Et pourtant, l’écriture des femmes a une réelle et belle existence. Elle est la marque d’une différence, reconnaissable à un certain accent. Plus la société empêchait les femmes d’affirmer leur identité, plus elles la revendiquaient dans leurs textes, c’est la raison essentielle pour laquelle les genres littéraires qui ont été les plus représentés dans la littérature féminine sont ceux qui permettent au « je » de s’exprimer, autrement dit le lieu de l’intime : poésie, lettre, journal, autobiographie et roman.

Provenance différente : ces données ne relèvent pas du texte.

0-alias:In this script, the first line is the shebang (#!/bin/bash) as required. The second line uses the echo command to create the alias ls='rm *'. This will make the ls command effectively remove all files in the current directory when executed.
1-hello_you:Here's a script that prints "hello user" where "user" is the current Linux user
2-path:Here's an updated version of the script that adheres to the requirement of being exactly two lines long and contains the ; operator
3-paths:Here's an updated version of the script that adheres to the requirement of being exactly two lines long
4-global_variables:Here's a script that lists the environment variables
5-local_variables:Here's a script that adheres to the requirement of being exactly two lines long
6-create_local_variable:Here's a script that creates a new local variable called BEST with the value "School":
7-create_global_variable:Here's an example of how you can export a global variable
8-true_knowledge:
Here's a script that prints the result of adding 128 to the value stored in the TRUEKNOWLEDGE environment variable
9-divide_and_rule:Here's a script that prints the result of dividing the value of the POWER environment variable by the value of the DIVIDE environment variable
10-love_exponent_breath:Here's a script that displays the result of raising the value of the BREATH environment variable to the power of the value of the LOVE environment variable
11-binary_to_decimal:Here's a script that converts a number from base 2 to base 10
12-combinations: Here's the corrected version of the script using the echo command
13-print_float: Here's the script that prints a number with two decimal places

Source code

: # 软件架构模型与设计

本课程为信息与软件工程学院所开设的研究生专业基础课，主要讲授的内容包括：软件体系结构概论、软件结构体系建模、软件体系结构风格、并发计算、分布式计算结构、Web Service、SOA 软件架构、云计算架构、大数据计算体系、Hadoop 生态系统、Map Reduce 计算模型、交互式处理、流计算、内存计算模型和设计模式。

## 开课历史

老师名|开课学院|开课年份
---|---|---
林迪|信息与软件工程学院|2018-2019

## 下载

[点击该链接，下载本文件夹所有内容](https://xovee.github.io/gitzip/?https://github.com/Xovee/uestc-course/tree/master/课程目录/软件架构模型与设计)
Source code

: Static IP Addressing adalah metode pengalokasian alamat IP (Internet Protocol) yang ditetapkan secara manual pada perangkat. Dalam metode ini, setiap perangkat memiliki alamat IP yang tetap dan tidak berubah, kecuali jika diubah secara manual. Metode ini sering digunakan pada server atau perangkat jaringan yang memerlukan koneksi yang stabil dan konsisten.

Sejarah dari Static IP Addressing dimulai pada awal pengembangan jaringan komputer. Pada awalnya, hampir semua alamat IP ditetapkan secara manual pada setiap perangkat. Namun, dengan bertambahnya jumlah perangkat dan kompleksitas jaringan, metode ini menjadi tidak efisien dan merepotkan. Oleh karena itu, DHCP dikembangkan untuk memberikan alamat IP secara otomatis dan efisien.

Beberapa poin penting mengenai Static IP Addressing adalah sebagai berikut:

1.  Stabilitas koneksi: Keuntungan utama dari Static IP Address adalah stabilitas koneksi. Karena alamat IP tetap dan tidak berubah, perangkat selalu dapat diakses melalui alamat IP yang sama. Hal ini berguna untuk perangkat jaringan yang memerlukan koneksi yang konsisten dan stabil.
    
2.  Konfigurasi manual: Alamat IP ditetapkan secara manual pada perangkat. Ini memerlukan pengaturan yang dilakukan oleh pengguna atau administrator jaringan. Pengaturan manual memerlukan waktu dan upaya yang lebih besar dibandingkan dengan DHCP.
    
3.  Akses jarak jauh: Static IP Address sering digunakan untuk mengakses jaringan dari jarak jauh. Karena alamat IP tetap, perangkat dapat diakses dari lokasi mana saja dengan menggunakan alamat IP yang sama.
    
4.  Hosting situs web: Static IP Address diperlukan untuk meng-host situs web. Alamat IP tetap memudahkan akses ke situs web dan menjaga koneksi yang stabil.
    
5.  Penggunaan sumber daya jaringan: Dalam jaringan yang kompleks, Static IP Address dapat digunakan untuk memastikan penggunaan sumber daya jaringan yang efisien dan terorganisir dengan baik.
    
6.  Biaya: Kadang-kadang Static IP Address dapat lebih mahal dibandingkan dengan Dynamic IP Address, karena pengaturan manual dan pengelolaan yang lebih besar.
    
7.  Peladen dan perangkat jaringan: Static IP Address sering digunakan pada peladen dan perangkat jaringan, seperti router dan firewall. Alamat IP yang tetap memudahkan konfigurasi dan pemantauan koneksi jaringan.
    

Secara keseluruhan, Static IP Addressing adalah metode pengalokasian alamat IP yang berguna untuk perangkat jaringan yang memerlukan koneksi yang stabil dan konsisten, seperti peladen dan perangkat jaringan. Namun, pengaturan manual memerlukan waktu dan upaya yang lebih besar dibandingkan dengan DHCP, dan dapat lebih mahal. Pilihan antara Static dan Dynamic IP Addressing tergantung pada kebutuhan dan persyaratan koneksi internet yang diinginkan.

Les femmes ressentent la vie différemment, n’ont pas les mêmes aspirations que les hommes (même si l’époque moderne voit les mêmes désirs chez les deux sexes). Virginia Woolf, lorsqu’elle imagine les révolutions turques dans Orlando, ne s’attache pas du tout à l’aspect guerrier. Tout devient irréel et fantasmatique car l’important n’est pas dans ces affrontements militaires, mais dans la métamorphose qui s’accomplit chez le personnage et qui va lui permettre de retrouver son identité féminine. La littérature féminine est à la recherche d’une autre réalité, cette « ouate indéfinissable » qu’évoquait Virginia Woolf (Instants de vie). Dans cette recherche d’une autre réalité, parce qu’on les avait exclues (et certaines femmes le sont encore) de la grande scène du monde, les femmes ont excellé dans certains genres mais aussi dans des catégories esthétiques très marquées comme le merveilleux (le fantastique étant plutôt l’apanage masculin puisqu’il propose toujours au lecteur deux explications possibles : l’une rationnelle et l’autre irrationnelle) où réel et surnaturel vont de concert. Ecrire que les femmes se sont complu dans tel domaine plutôt que dans tel autre n’a bien entendu aucune valeur de généralité et ne signifie pas qu’elles y sont les seules maîtresses. L’auteur masculin qui apparaissait à Virginia Woolf comme l’objection fondamentale faite à l’écriture féminine, c’était Marcel Proust. En effet, bon nombre des caractéristiques que nous avons pu relever dans l’écriture féminine se retrouvent chez l’auteur de La Recherche. La lecture de l’écrivain français décourageait la romancière anglaise, tant elle avait le sentiment qu’il avait déjà écrit exactement ce qu’elle voulait dire.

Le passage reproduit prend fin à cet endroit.